(Dataset entries)
-*-*-

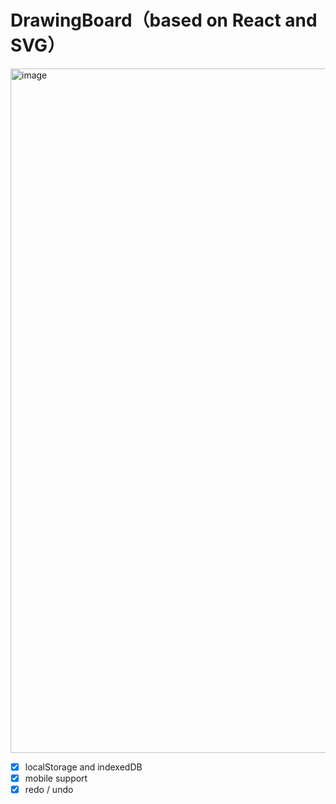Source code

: # DrawingBoard（based on React and SVG）

<img width="1095" alt="image" src="https://user-images.githubusercontent.com/19494806/167089754-466cfc0b-db56-45dd-b357-de44f3a29d69.png">

* [x] localStorage and indexedDB
* [X] mobile support
* [X] redo / undo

-*-*-

◆ Required work ◆
Please print the data above once more, exactly and without images.

◆ Your solution ◆
Source code

: # DrawingBoard（based on React and SVG）

<img width="1095" alt="image" src="https://user-images.githubusercontent.com/19494806/167089754-466cfc0b-db56-45dd-b357-de44f3a29d69.png">

* [x] localStorage and indexedDB
* [X] mobile support
* [X] redo / undo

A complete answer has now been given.